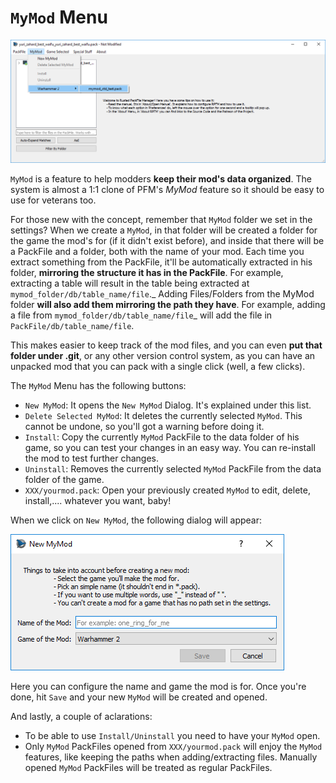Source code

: # `MyMod` Menu

![MyMod.... more like OurMod....](./../images/image7.png)

`MyMod` is a feature to help modders **keep their mod's data organized**. The system is almost a 1:1 clone of PFM's *MyMod* feature so it should be easy to use for veterans too.

For those new with the concept, remember that `MyMod` folder we set in the settings? When we create a `MyMod`, in that folder will be created a folder for the game the mod's for (if it didn't exist before), and inside that there will be a PackFile and a folder, both with the name of your mod. Each time you extract something from the PackFile, it'll be automatically extracted in his folder, **mirroring the structure it has in the PackFile**. For example, extracting a table will result in the table being extracted at `mymod_folder/db/table_name/file`._ Adding Files/Folders from the MyMod folder **will also add them mirroring the path they have**. For example, adding a file from `mymod_folder/db/table_name/file`_ will add the file in `PackFile/db/table_name/file`.

This makes easier to keep track of the mod files, and you can even **put that folder under .git**, or any other version control system, as you can have an unpacked mod that you can pack with a single click (well, a few clicks).

The `MyMod` Menu has the following buttons:
- `New MyMod`: It opens the `New MyMod` Dialog. It's explained under this list.
- `Delete Selected MyMod`: It deletes the currently selected `MyMod`. This cannot be undone, so you'll got a warning before doing it.
- `Install`: Copy the currently `MyMod` PackFile to the data folder of his game, so you can test your changes in an easy way. You can re-install the mod to test further changes.
- `Uninstall`: Removes the currently selected `MyMod` PackFile from the data folder of the game.
- `XXX/yourmod.pack`: Open your previously created `MyMod` to edit, delete, install,.... whatever you want, baby!

When we click on `New MyMod`, the following dialog will appear:

![I said OURMOD!!!!](./../images/image8.png)

Here you can configure the name and game the mod is for. Once you're done, hit `Save` and your new `MyMod` will be created and opened.

And lastly, a couple of aclarations:
- To be able to use `Install/Uninstall` you need to have your `MyMod` open. 
- Only `MyMod` PackFiles opened from `XXX/yourmod.pack` will enjoy the `MyMod` features, like keeping the paths when adding/extracting files. Manually opened `MyMod` PackFiles will be treated as regular PackFiles.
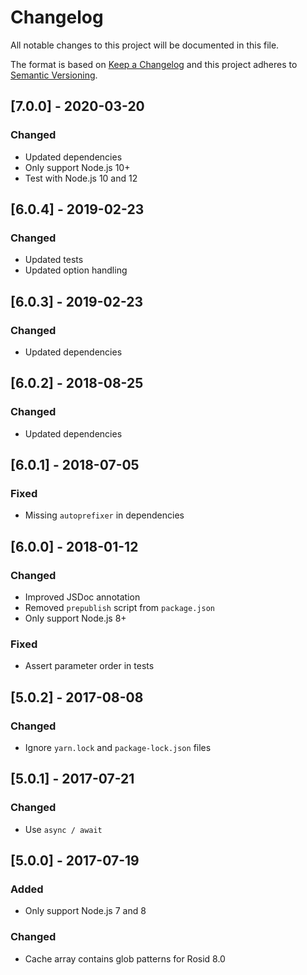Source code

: # Changelog

All notable changes to this project will be documented in this file.

The format is based on [Keep a Changelog](http://keepachangelog.com/en/1.0.0/) and this project adheres to [Semantic Versioning](http://semver.org/spec/v2.0.0.html).

## [7.0.0] - 2020-03-20

### Changed

- Updated dependencies
- Only support Node.js 10+
- Test with Node.js 10 and 12

## [6.0.4] - 2019-02-23

### Changed

- Updated tests
- Updated option handling

## [6.0.3] - 2019-02-23

### Changed

- Updated dependencies

## [6.0.2] - 2018-08-25

### Changed

- Updated dependencies

## [6.0.1] - 2018-07-05

### Fixed

- Missing `autoprefixer` in dependencies

## [6.0.0] - 2018-01-12

### Changed

- Improved JSDoc annotation
- Removed `prepublish` script from `package.json`
- Only support Node.js 8+

### Fixed

- Assert parameter order in tests

## [5.0.2] - 2017-08-08

### Changed

- Ignore `yarn.lock` and `package-lock.json` files

## [5.0.1] - 2017-07-21

### Changed

- Use `async / await`

## [5.0.0] - 2017-07-19

### Added

- Only support Node.js 7 and 8

### Changed

- Cache array contains glob patterns for Rosid 8.0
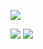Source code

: ![](https://github-profile-summary-cards.vercel.app/api/cards/profile-details?username=kyainuma&theme=nord_dark)

![](https://github-profile-summary-cards.vercel.app/api/cards/stats?username=kyainuma&theme=nord_dark)
![](https://github-profile-summary-cards.vercel.app/api/cards/most-commit-language?username=kyainuma&theme=nord_dark)
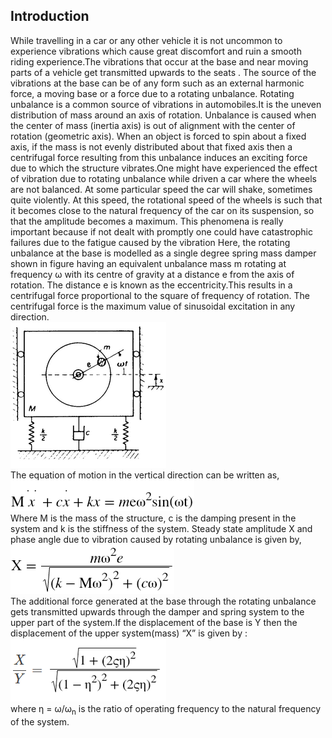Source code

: ## Introduction<br>
While travelling in a car or any other vehicle it is not uncommon to experience vibrations which cause great discomfort and ruin a smooth riding experience.The vibrations that occur at the base and near moving parts of a vehicle get transmitted upwards to the seats . The source of the vibrations at the base can be of any form such as an external harmonic force, a moving base or a force due to a rotating unbalance.
Rotating unbalance is a common source of vibrations in automobiles.It is the uneven distribution of mass around an axis of rotation. Unbalance is caused when the center of mass (inertia axis) is out of alignment with the center of rotation (geometric axis). When an object is forced to spin about a fixed axis, if the mass is not evenly distributed about that fixed axis then a centrifugal force resulting from this unbalance induces an exciting force due to which the structure vibrates.One might have experienced the effect of vibration due to rotating unbalance while driven a car where the wheels are not balanced. At some particular speed the car will shake, sometimes quite violently. At this speed, the rotational speed of the wheels is such that it becomes close to the natural frequency of the car on its suspension, so that the amplitude becomes a maximum. This phenomena is really important because if not dealt with promptly one could have catastrophic failures due to the fatigue caused by the vibration
Here, the rotating unbalance at the base is modelled as a single degree spring mass damper shown in figure having an equivalent unbalance mass m rotating at frequency ω with its centre of gravity at a distance e from the axis of rotation. The distance e is known as the eccentricity.This results in a centrifugal force proportional to the square of frequency of rotation. The centrifugal force is the maximum value of sinusoidal excitation in any direction.<br>
<img src="images/theory1.png"/><br>
The equation of motion in the vertical direction can be written as,<br>
<img src="images/theory2.png"/><br>
Where M is the mass of the structure, c is the damping present in the system and k is the stiffness of the system.
Steady state amplitude X and phase angle due to vibration caused by rotating unbalance is given by,<br>
<img src="images/theory3.png"/><br>
The additional force generated at the base through the rotating unbalance gets transmitted upwards through the damper and spring system to the upper part of the system.If the displacement of the base is Y then the displacement of the upper system(mass) “X” is given by :<br>
<img src="images/theory4.png"/><br>
where η = ω/ω<sub>n</sub> is the ratio of operating frequency to the natural frequency of the system.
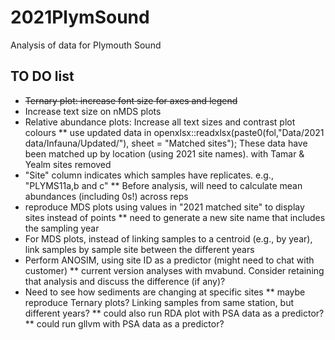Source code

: # 2021PlymSound
Analysis of data for Plymouth Sound

## TO DO list ##
* ~~Ternary plot: increase font size for axes and legend~~
* Increase text size on nMDS plots
* Relative abundance plots: Increase all text sizes and contrast plot colours
** use updated data in openxlsx::readxlsx(paste0(fol,"Data/2021 data/Infauna/Updated/"),
sheet = "Matched sites"); These data have been matched up by location (using 2021 site names). with Tamar & Yealm sites removed
* "Site" column indicates which samples have replicates. e.g., "PLYMS11a,b and c"
** Before analysis, will need to calculate mean abundances (including 0s!) across reps
* reproduce MDS plots using values in "2021 matched site" to display sites instead of points
** need to generate a new site name that includes the sampling year
* For MDS plots, instead of linking samples to a centroid (e.g., by year), link samples by sample site between the different years
* Perform ANOSIM, using site ID as a predictor (might need to chat with customer)
** current version analyses with mvabund.  Consider retaining that analysis and discuss the difference (if any)?
* Need to see how sediments are changing at specific sites
** maybe reproduce Ternary plots? Linking samples from same station, but different years?
** could also run RDA plot with PSA data as a predictor?
** could run gllvm with PSA data as a predictor?
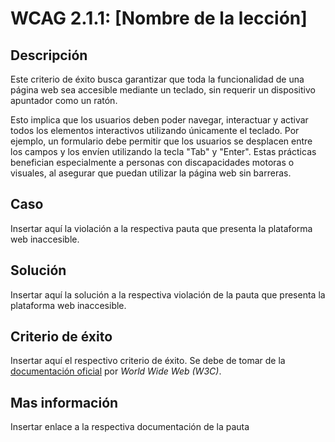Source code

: # WCAG 2.1.1: [Nombre de la lección]

## Descripción

Este criterio de éxito busca garantizar que toda la funcionalidad de una página web sea accesible mediante un teclado, sin requerir un dispositivo apuntador como un ratón.

Esto implica que los usuarios deben poder navegar, interactuar y activar todos los elementos interactivos utilizando únicamente el teclado. Por ejemplo, un formulario debe permitir que los usuarios se desplacen entre los campos y los envíen utilizando la tecla "Tab" y "Enter". Estas prácticas benefician especialmente a personas con discapacidades motoras o visuales, al asegurar que puedan utilizar la página web sin barreras.

## Caso

Insertar aquí la violación a la respectiva pauta que presenta la plataforma web inaccesible.

## Solución

Insertar aquí la solución a la respectiva violación de la pauta que presenta la plataforma web inaccesible.

## Criterio de éxito

Insertar aquí el respectivo criterio de éxito. Se debe de tomar de la [documentación oficial](https://www.w3.org/WAI/) por *World Wide Web (W3C)*.

## Mas información

Insertar enlace a la respectiva documentación de la pauta
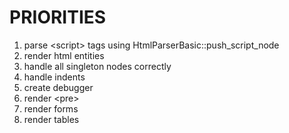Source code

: # PRIORITIES
1. parse \<script\> tags using HtmlParserBasic::push\_script\_node
2. render html entities
3. handle all singleton nodes correctly
4. handle indents
5. create debugger
6. render \<pre\>
7. render forms
8. render tables
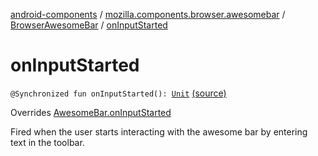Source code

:[android-components](../../index.md) / [mozilla.components.browser.awesomebar](../index.md) / [BrowserAwesomeBar](index.md) / [onInputStarted](./on-input-started.md)

# onInputStarted

`@Synchronized fun onInputStarted(): `[`Unit`](https://kotlinlang.org/api/latest/jvm/stdlib/kotlin/-unit/index.html) [(source)](https://github.com/mozilla-mobile/android-components/blob/master/components/browser/awesomebar/src/main/java/mozilla/components/browser/awesomebar/BrowserAwesomeBar.kt#L117)

Overrides [AwesomeBar.onInputStarted](../../mozilla.components.concept.awesomebar/-awesome-bar/on-input-started.md)

Fired when the user starts interacting with the awesome bar by entering text in the toolbar.

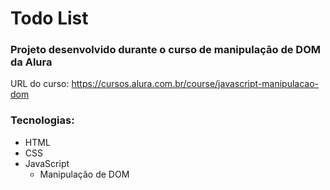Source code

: # Todo List

### Projeto desenvolvido durante o curso de manipulação de DOM da Alura

URL do curso: https://cursos.alura.com.br/course/javascript-manipulacao-dom

### Tecnologias:

- HTML
- CSS
- JavaScript
  - Manipulação de DOM   
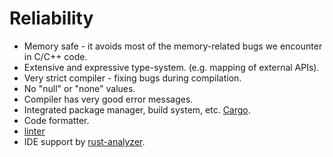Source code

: # Reliability

* Memory safe - it avoids most of the memory-related bugs we encounter in C/C++ code.
* Extensive and expressive type-system. (e.g. mapping of external APIs).
* Very strict compiler - fixing bugs during compilation.
* No "null" or "none" values.
* Compiler has very good error messages.
* Integrated package manager, build system, etc. [Cargo](https://doc.rust-lang.org/cargo/).
* Code formatter.
* [linter](https://doc.rust-lang.org/stable/clippy/)
* IDE support by [rust-analyzer](https://rust-analyzer.github.io/).


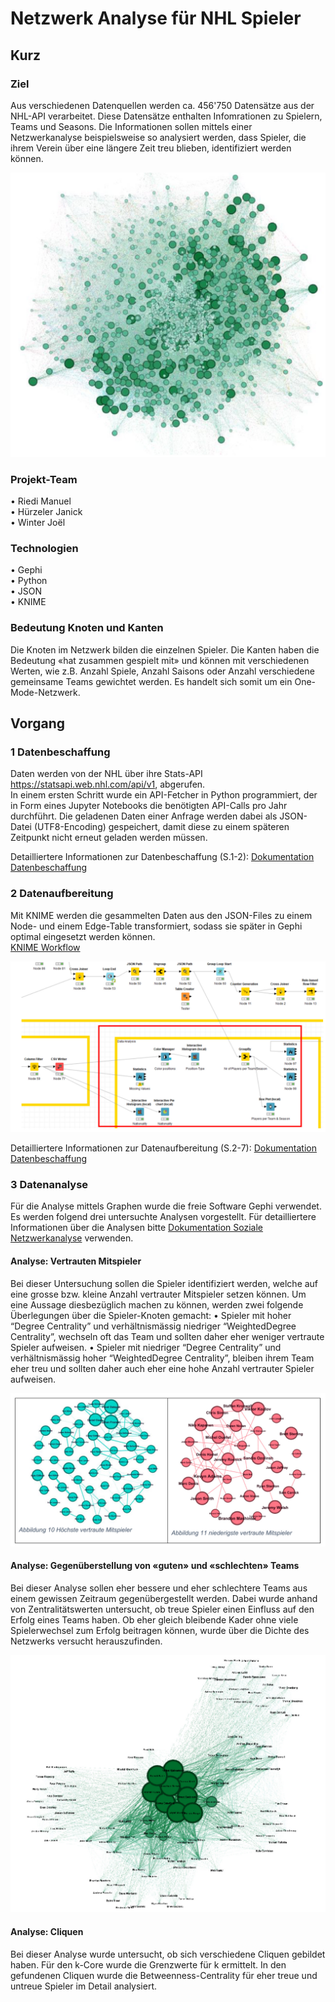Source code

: # Netzwerk Analyse für NHL Spieler

## Kurz
### Ziel
Aus verschiedenen Datenquellen werden ca. 456'750 Datensätze aus der NHL-API verarbeitet. Diese Datensätze enthalten Infomrationen zu Spielern, Teams und Seasons. 
Die Informationen sollen mittels einer Netzwerkanalyse beispielsweise so analysiert werden, dass Spieler, die ihrem Verein über eine längere Zeit treu blieben, identifiziert werden können. 

![Titelbild](TitleImage.jpg)

### Projekt-Team
•	Riedi Manuel </br>
•	Hürzeler Janick </br>
•	Winter Joël

### Technologien
•	Gephi </br>
•	Python </br>
•	JSON </br>
•	KNIME

### Bedeutung Knoten und Kanten
Die Knoten im Netzwerk bilden die einzelnen Spieler. Die Kanten haben die Bedeutung «hat zusammen gespielt mit» und können mit verschiedenen Werten, wie z.B. Anzahl Spiele, Anzahl Saisons oder Anzahl verschiedene gemeinsame Teams gewichtet werden. Es handelt sich somit um ein One-Mode-Netzwerk.

## Vorgang
### 1 Datenbeschaffung
Daten werden von der NHL über ihre Stats-API https://statsapi.web.nhl.com/api/v1, abgerufen. </br>
In einem ersten Schritt wurde ein API-Fetcher in Python programmiert, der in Form eines Jupyter Notebooks die benötigten API-Calls pro Jahr durchführt. Die geladenen Daten einer Anfrage werden dabei als JSON-Datei (UTF8-Encoding) gespeichert, damit diese zu einem späteren Zeitpunkt nicht erneut geladen werden müssen. 

Detailliertere Informationen zur Datenbeschaffung (S.1-2): [Dokumentation Datenbeschaffung](./Dokumentation/DokumentationDatenbeschaffung.pdf) </br>

### 2 Datenaufbereitung
Mit KNIME werden die gesammelten Daten aus den JSON-Files zu einem Node- und einem Edge-Table transformiert, sodass sie später in Gephi optimal eingesetzt werden können. </br>
[KNIME Workflow](./Source/Knime/SNA_Projekt.knwf)

![KNIME Workflow](./KNIME.jpg)

Detailliertere Informationen zur Datenaufbereitung (S.2-7): [Dokumentation Datenbeschaffung](./Dokumentation/DokumentationDatenbeschaffung.pdf) </br>

### 3 Datenanalyse
Für die Analyse mittels Graphen wurde die freie Software Gephi verwendet. Es werden folgend drei untersuchte Analysen vorgestellt. 
Für detailliertere Informationen über die Analysen bitte [Dokumentation Soziale Netzwerkanalyse](./Dokumentation/DokumentationSozialeNetzwerkanalyse.pdf) verwenden.</br>

#### Analyse: Vertrauten Mitspieler
Bei dieser Untersuchung sollen die Spieler identifiziert werden, welche auf eine grosse bzw. kleine Anzahl vertrauter Mitspieler setzen können. Um eine Aussage diesbezüglich machen zu können, werden zwei folgende Überlegungen über die Spieler-Knoten gemacht:
• Spieler mit hoher “Degree Centrality” und verhältnismässig niedriger “WeightedDegree Centrality”, wechseln oft das Team und sollten daher eher weniger vertraute Spieler aufweisen.
• Spieler mit niedriger “Degree Centrality” und verhältnismässig hoher “WeightedDegree Centrality”, bleiben ihrem Team eher treu und sollten daher auch eher eine
hohe Anzahl vertrauter Spieler aufweisen.

![VertrauteMitspieler](./TrustedPlayer.jpg)

#### Analyse: Gegenüberstellung von «guten» und «schlechten» Teams
Bei dieser Analyse sollen eher bessere und eher schlechtere Teams aus einem gewissen Zeitraum gegenübergestellt werden. Dabei wurde anhand von Zentralitätswerten untersucht, ob treue Spieler einen Einfluss auf den Erfolg eines Teams haben. Ob eher gleich bleibende Kader ohne viele Spielerwechsel zum Erfolg beitragen können, wurde über die Dichte des Netzwerks versucht herauszufinden.

![GuteUndSchlechteTeams](./GoodBadTeams.jpg)


#### Analyse: Cliquen
Bei dieser Analyse wurde untersucht, ob sich verschiedene Cliquen gebildet haben. Für den k-Core wurde die Grenzwerte für k ermittelt. In den gefundenen Cliquen wurde die Betweenness-Centrality für eher treue und untreue Spieler im Detail analysiert.










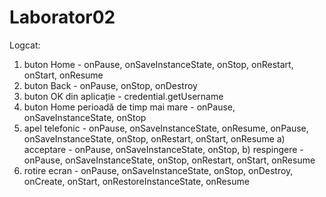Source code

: # Laborator02
Logcat:

1) buton Home - onPause, onSaveInstanceState, onStop, onRestart, onStart, onResume
2) buton Back - onPause, onStop, onDestroy					
3) buton OK din aplicație - credential.getUsername		
4) buton Home perioadă de timp mai mare - onPause, onSaveInstanceState, onStop
5) apel telefonic	 - onPause, onSaveInstanceState, onResume, onPause, onSaveInstanceState, onStop, onRestart, onStart, onResume
  a) acceptare - onPause, onSaveInstanceState, onStop,
  b) respingere - onPause, onSaveInstanceState, onStop, onRestart, onStart, onResume		
6) rotire ecran - onPause, onSaveInstanceState, onStop, onDestroy, onCreate, onStart, onRestoreInstanceState, onResume
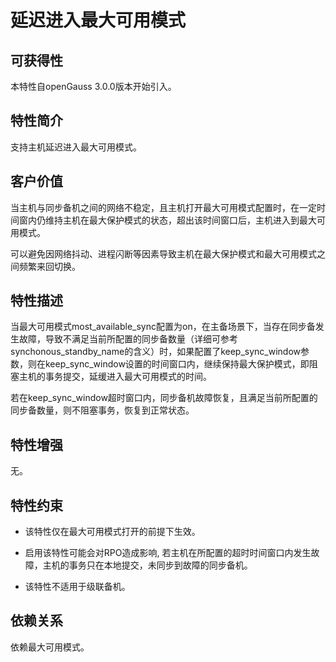 # 延迟进入最大可用模式<a name="ZH-CN_TOPIC_0000001220197752"></a>

## 可获得性<a name="section118411122194813"></a>

本特性自openGauss 3.0.0版本开始引入。

## 特性简介<a name="section13375160194919"></a>

支持主机延迟进入最大可用模式。

## 客户价值<a name="section19340161511499"></a>

当主机与同步备机之间的网络不稳定，且主机打开最大可用模式配置时，在一定时间窗内仍维持主机在最大保护模式的状态，超出该时间窗口后，主机进入到最大可用模式。

可以避免因网络抖动、进程闪断等因素导致主机在最大保护模式和最大可用模式之间频繁来回切换。

## 特性描述<a name="section54601932194912"></a>

当最大可用模式most\_available\_sync配置为on，在主备场景下，当存在同步备发生故障，导致不满足当前所配置的同步备数量（详细可参考synchonous\_standby\_name的含义）时，如果配置了keep\_sync\_window参数，则在keep\_sync\_window设置的时间窗口内，继续保持最大保护模式，即阻塞主机的事务提交，延缓进入最大可用模式的时间。

若在keep\_sync\_window超时窗口内，同步备机故障恢复，且满足当前所配置的同步备数量，则不阻塞事务，恢复到正常状态。

## 特性增强<a name="section1658716245019"></a>

无。

## 特性约束<a name="section13118121915014"></a>

-   该特性仅在最大可用模式打开的前提下生效。

-   启用该特性可能会对RPO造成影响, 若主机在所配置的超时时间窗口内发生故障，主机的事务只在本地提交，未同步到故障的同步备机。

-   该特性不适用于级联备机。


## 依赖关系<a name="section24082349505"></a>

依赖最大可用模式。

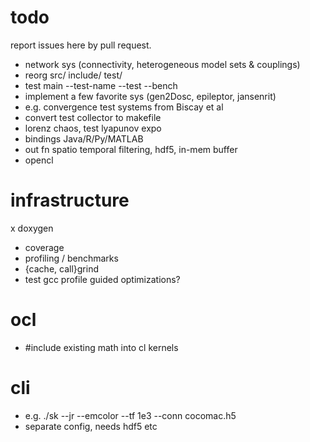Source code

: # todo

report issues here by pull request.

- network sys (connectivity, heterogeneous model sets & couplings)
- reorg src/ include/ test/
- test main --test-name --test --bench 
- implement a few favorite sys (gen2Dosc, epileptor, jansenrit)
- e.g. convergence test systems from Biscay et al
- convert test collector to makefile
- lorenz chaos, test lyapunov expo 
- bindings Java/R/Py/MATLAB
- out fn spatio temporal filtering, hdf5, in-mem buffer
- opencl

# infrastructure

x doxygen
- coverage
- profiling / benchmarks
- {cache, call}grind
- test gcc profile guided optimizations?

# ocl

- #include existing math into cl kernels

# cli

- e.g. ./sk --jr --emcolor --tf 1e3 --conn cocomac.h5
- separate config, needs hdf5 etc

▬▬▬▬▬▬▬▬▬▬

* Exercise directions:
Using the listing above, print the line containing "- e.g. convergence" and every line after it exactly, up to and including the last.

* Worked solution:
- e.g. convergence test systems from Biscay et al
- convert test collector to makefile
- lorenz chaos, test lyapunov expo 
- bindings Java/R/Py/MATLAB
- out fn spatio temporal filtering, hdf5, in-mem buffer
- opencl

# infrastructure

x doxygen
- coverage
- profiling / benchmarks
- {cache, call}grind
- test gcc profile guided optimizations?

# ocl

- #include existing math into cl kernels

# cli

- e.g. ./sk --jr --emcolor --tf 1e3 --conn cocomac.h5
- separate config, needs hdf5 etc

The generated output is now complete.